_DATASET RECORDS_.
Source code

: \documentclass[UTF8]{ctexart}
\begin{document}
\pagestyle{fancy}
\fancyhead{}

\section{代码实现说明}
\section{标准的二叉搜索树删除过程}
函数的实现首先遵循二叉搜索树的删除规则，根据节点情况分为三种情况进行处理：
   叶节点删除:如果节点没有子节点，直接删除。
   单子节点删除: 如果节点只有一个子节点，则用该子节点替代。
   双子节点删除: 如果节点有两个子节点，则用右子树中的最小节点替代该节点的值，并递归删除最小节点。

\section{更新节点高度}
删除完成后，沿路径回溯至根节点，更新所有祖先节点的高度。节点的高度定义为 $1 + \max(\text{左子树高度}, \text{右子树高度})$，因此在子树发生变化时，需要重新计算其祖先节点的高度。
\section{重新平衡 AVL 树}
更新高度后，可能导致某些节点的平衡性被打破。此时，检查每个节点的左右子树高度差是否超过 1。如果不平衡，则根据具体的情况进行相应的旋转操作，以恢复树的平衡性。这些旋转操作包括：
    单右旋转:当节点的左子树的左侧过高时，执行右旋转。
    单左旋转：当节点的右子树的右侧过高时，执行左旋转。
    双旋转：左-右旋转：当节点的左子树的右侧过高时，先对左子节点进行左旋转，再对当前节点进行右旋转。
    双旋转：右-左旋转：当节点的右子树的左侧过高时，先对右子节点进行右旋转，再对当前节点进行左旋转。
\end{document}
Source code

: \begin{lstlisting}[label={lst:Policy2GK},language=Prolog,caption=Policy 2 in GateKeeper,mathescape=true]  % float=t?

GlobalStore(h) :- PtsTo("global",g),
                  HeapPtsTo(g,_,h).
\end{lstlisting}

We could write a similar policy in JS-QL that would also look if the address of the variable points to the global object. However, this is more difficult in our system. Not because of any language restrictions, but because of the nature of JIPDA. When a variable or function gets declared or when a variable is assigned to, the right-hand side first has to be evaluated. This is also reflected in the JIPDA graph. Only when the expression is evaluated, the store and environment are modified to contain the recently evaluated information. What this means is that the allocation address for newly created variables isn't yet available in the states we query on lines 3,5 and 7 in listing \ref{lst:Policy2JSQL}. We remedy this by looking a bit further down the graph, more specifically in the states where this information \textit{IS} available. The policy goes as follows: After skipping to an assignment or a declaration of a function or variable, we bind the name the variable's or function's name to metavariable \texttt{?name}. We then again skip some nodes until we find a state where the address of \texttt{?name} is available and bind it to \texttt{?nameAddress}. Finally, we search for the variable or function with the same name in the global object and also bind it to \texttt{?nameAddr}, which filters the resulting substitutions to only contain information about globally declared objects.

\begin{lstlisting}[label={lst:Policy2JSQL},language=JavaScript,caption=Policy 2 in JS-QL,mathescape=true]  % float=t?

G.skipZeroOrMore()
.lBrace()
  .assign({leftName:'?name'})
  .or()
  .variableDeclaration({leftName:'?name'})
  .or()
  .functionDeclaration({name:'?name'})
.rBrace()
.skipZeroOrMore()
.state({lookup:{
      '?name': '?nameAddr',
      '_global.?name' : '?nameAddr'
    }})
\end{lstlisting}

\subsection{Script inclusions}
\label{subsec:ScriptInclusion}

_INSTRUCTIONS FOR THE TASK_. Put down all the data once more, exactly as it appears above.

_YOUR RESPONSE_.
Source code

: \documentclass[UTF8]{ctexart}
\begin{document}
\pagestyle{fancy}
\fancyhead{}

\section{代码实现说明}
\section{标准的二叉搜索树删除过程}
函数的实现首先遵循二叉搜索树的删除规则，根据节点情况分为三种情况进行处理：
   叶节点删除:如果节点没有子节点，直接删除。
   单子节点删除: 如果节点只有一个子节点，则用该子节点替代。
   双子节点删除: 如果节点有两个子节点，则用右子树中的最小节点替代该节点的值，并递归删除最小节点。

\section{更新节点高度}
删除完成后，沿路径回溯至根节点，更新所有祖先节点的高度。节点的高度定义为 $1 + \max(\text{左子树高度}, \text{右子树高度})$，因此在子树发生变化时，需要重新计算其祖先节点的高度。
\section{重新平衡 AVL 树}
更新高度后，可能导致某些节点的平衡性被打破。此时，检查每个节点的左右子树高度差是否超过 1。如果不平衡，则根据具体的情况进行相应的旋转操作，以恢复树的平衡性。这些旋转操作包括：
    单右旋转:当节点的左子树的左侧过高时，执行右旋转。
    单左旋转：当节点的右子树的右侧过高时，执行左旋转。
    双旋转：左-右旋转：当节点的左子树的右侧过高时，先对左子节点进行左旋转，再对当前节点进行右旋转。
    双旋转：右-左旋转：当节点的右子树的左侧过高时，先对右子节点进行右旋转，再对当前节点进行左旋转。
\end{document}
Source code

: \begin{lstlisting}[label={lst:Policy2GK},language=Prolog,caption=Policy 2 in GateKeeper,mathescape=true]  % float=t?

GlobalStore(h) :- PtsTo("global",g),
                  HeapPtsTo(g,_,h).
\end{lstlisting}

We could write a similar policy in JS-QL that would also look if the address of the variable points to the global object. However, this is more difficult in our system. Not because of any language restrictions, but because of the nature of JIPDA. When a variable or function gets declared or when a variable is assigned to, the right-hand side first has to be evaluated. This is also reflected in the JIPDA graph. Only when the expression is evaluated, the store and environment are modified to contain the recently evaluated information. What this means is that the allocation address for newly created variables isn't yet available in the states we query on lines 3,5 and 7 in listing \ref{lst:Policy2JSQL}. We remedy this by looking a bit further down the graph, more specifically in the states where this information \textit{IS} available. The policy goes as follows: After skipping to an assignment or a declaration of a function or variable, we bind the name the variable's or function's name to metavariable \texttt{?name}. We then again skip some nodes until we find a state where the address of \texttt{?name} is available and bind it to \texttt{?nameAddress}. Finally, we search for the variable or function with the same name in the global object and also bind it to \texttt{?nameAddr}, which filters the resulting substitutions to only contain information about globally declared objects.

\begin{lstlisting}[label={lst:Policy2JSQL},language=JavaScript,caption=Policy 2 in JS-QL,mathescape=true]  % float=t?

G.skipZeroOrMore()
.lBrace()
  .assign({leftName:'?name'})
  .or()
  .variableDeclaration({leftName:'?name'})
  .or()
  .functionDeclaration({name:'?name'})
.rBrace()
.skipZeroOrMore()
.state({lookup:{
      '?name': '?nameAddr',
      '_global.?name' : '?nameAddr'
    }})
\end{lstlisting}

\subsection{Script inclusions}
\label{subsec:ScriptInclusion}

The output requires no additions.